======== Supplied data ========
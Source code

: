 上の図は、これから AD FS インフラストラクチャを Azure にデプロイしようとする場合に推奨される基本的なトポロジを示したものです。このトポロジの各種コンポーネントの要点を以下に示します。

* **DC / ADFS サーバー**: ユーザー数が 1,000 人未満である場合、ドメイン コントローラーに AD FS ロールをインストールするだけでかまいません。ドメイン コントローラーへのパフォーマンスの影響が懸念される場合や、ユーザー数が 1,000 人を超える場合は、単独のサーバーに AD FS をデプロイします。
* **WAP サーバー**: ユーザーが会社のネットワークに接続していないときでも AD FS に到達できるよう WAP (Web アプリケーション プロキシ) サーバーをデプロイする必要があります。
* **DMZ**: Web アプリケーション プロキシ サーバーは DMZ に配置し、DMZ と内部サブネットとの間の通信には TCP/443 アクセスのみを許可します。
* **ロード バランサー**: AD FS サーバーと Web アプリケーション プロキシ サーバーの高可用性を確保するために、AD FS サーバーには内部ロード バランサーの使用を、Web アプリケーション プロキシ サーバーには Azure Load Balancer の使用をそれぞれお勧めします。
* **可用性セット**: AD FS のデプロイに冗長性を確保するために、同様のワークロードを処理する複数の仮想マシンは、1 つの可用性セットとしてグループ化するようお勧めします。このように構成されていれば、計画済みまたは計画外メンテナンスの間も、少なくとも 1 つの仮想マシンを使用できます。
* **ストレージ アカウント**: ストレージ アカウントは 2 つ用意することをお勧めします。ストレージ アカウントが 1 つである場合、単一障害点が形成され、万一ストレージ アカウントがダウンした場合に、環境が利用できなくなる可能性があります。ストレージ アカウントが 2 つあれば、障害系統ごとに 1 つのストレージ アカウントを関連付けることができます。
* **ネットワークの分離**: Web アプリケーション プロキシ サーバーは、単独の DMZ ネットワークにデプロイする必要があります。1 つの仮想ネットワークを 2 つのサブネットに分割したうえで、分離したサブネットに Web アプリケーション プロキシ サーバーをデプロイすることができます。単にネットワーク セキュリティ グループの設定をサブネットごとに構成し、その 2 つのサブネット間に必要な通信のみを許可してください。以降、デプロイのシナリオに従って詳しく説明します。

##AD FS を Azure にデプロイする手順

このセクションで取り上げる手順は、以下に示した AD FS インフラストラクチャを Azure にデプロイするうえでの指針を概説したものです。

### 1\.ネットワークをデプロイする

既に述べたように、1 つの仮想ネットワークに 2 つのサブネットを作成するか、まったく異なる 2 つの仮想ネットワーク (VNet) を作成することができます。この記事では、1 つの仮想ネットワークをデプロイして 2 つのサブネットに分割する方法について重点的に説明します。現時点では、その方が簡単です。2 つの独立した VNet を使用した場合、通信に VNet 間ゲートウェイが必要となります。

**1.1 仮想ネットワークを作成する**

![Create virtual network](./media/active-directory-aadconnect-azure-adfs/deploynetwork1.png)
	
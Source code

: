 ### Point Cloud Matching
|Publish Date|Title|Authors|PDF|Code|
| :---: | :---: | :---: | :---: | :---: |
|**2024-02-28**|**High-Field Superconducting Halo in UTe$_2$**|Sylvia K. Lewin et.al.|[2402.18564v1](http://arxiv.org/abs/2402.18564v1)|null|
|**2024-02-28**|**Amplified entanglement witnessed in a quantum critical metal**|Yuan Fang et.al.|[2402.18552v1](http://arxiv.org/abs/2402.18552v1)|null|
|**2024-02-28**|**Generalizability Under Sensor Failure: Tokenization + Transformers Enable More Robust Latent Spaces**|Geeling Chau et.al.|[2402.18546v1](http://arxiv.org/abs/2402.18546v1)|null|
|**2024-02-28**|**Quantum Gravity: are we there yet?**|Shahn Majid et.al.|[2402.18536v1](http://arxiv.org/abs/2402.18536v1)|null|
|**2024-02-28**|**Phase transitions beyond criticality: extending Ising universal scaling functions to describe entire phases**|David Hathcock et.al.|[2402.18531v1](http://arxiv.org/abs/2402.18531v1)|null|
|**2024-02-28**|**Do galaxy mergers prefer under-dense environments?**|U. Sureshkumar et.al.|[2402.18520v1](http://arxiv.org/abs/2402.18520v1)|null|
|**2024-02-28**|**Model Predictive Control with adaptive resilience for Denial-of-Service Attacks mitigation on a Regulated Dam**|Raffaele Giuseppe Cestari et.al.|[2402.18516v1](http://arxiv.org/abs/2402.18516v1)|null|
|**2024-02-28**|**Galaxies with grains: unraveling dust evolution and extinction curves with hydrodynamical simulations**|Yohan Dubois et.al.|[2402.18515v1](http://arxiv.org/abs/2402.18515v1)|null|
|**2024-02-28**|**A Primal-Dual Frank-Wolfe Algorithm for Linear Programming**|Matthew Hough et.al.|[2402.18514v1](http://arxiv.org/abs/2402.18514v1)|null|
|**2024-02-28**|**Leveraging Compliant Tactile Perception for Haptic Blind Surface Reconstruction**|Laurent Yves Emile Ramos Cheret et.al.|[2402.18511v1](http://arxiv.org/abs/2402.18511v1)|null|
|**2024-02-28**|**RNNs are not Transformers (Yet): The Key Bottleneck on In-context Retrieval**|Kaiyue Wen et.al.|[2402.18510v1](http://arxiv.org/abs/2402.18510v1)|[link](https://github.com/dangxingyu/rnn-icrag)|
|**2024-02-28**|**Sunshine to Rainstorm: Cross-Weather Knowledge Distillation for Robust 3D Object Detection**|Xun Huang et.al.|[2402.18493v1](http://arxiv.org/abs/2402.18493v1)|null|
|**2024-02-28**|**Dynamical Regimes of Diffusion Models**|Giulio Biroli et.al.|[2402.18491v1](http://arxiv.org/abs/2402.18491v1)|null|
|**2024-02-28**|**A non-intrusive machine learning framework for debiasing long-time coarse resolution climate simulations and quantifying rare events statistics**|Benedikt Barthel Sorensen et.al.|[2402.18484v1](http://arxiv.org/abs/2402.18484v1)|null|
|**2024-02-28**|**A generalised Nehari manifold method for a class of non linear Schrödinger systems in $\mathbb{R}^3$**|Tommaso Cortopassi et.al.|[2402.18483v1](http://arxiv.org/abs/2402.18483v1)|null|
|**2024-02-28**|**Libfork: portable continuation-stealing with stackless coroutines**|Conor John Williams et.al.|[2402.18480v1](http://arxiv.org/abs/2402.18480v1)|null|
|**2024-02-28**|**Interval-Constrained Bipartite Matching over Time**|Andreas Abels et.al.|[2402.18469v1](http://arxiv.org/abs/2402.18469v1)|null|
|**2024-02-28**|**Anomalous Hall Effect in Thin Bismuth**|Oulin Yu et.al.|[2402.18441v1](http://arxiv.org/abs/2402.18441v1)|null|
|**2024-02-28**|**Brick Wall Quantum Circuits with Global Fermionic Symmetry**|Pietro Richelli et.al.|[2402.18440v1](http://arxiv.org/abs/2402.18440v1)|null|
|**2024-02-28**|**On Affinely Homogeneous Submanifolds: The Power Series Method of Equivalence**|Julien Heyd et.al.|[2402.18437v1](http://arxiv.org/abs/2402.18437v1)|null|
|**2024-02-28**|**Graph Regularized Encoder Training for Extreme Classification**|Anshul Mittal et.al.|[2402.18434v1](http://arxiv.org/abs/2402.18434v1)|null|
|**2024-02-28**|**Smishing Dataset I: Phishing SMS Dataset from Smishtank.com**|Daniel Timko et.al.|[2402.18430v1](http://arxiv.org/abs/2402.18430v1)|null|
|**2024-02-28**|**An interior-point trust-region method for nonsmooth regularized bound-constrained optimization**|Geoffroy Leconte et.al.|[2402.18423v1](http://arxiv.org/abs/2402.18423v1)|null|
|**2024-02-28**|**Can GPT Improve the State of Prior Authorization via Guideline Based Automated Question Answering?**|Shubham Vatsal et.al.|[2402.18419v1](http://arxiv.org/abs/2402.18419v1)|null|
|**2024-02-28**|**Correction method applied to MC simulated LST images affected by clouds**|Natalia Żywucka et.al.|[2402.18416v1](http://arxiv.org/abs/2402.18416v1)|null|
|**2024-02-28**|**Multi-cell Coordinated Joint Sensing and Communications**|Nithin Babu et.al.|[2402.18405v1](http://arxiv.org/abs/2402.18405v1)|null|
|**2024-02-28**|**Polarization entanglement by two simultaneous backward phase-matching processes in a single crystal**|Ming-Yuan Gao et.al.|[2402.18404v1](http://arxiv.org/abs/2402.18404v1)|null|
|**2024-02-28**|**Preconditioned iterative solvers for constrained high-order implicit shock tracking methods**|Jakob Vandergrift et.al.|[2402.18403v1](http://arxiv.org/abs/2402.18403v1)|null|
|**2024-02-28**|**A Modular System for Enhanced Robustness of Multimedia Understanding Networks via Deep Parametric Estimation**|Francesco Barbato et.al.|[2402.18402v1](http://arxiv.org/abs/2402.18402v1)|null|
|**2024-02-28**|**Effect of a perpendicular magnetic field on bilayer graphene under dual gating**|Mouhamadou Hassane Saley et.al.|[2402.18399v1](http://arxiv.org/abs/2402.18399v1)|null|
========
## Problem requirements
Extract from the records above the lines from the one containing "1 つのストレージ アカウントを関連付けることができます。" to the one containing "beyond criticality: extending", both lines included, exactly as they appear and with nothing else.

## Answer area
* **ストレージ アカウント**: ストレージ アカウントは 2 つ用意することをお勧めします。ストレージ アカウントが 1 つである場合、単一障害点が形成され、万一ストレージ アカウントがダウンした場合に、環境が利用できなくなる可能性があります。ストレージ アカウントが 2 つあれば、障害系統ごとに 1 つのストレージ アカウントを関連付けることができます。
* **ネットワークの分離**: Web アプリケーション プロキシ サーバーは、単独の DMZ ネットワークにデプロイする必要があります。1 つの仮想ネットワークを 2 つのサブネットに分割したうえで、分離したサブネットに Web アプリケーション プロキシ サーバーをデプロイすることができます。単にネットワーク セキュリティ グループの設定をサブネットごとに構成し、その 2 つのサブネット間に必要な通信のみを許可してください。以降、デプロイのシナリオに従って詳しく説明します。

##AD FS を Azure にデプロイする手順

このセクションで取り上げる手順は、以下に示した AD FS インフラストラクチャを Azure にデプロイするうえでの指針を概説したものです。

### 1\.ネットワークをデプロイする

既に述べたように、1 つの仮想ネットワークに 2 つのサブネットを作成するか、まったく異なる 2 つの仮想ネットワーク (VNet) を作成することができます。この記事では、1 つの仮想ネットワークをデプロイして 2 つのサブネットに分割する方法について重点的に説明します。現時点では、その方が簡単です。2 つの独立した VNet を使用した場合、通信に VNet 間ゲートウェイが必要となります。

**1.1 仮想ネットワークを作成する**

![Create virtual network](./media/active-directory-aadconnect-azure-adfs/deploynetwork1.png)
	
Source code

: ### Point Cloud Matching
|Publish Date|Title|Authors|PDF|Code|
| :---: | :---: | :---: | :---: | :---: |
|**2024-02-28**|**High-Field Superconducting Halo in UTe$_2$**|Sylvia K. Lewin et.al.|[2402.18564v1](http://arxiv.org/abs/2402.18564v1)|null|
|**2024-02-28**|**Amplified entanglement witnessed in a quantum critical metal**|Yuan Fang et.al.|[2402.18552v1](http://arxiv.org/abs/2402.18552v1)|null|
|**2024-02-28**|**Generalizability Under Sensor Failure: Tokenization + Transformers Enable More Robust Latent Spaces**|Geeling Chau et.al.|[2402.18546v1](http://arxiv.org/abs/2402.18546v1)|null|
|**2024-02-28**|**Quantum Gravity: are we there yet?**|Shahn Majid et.al.|[2402.18536v1](http://arxiv.org/abs/2402.18536v1)|null|
|**2024-02-28**|**Phase transitions beyond criticality: extending Ising universal scaling functions to describe entire phases**|David Hathcock et.al.|[2402.18531v1](http://arxiv.org/abs/2402.18531v1)|null|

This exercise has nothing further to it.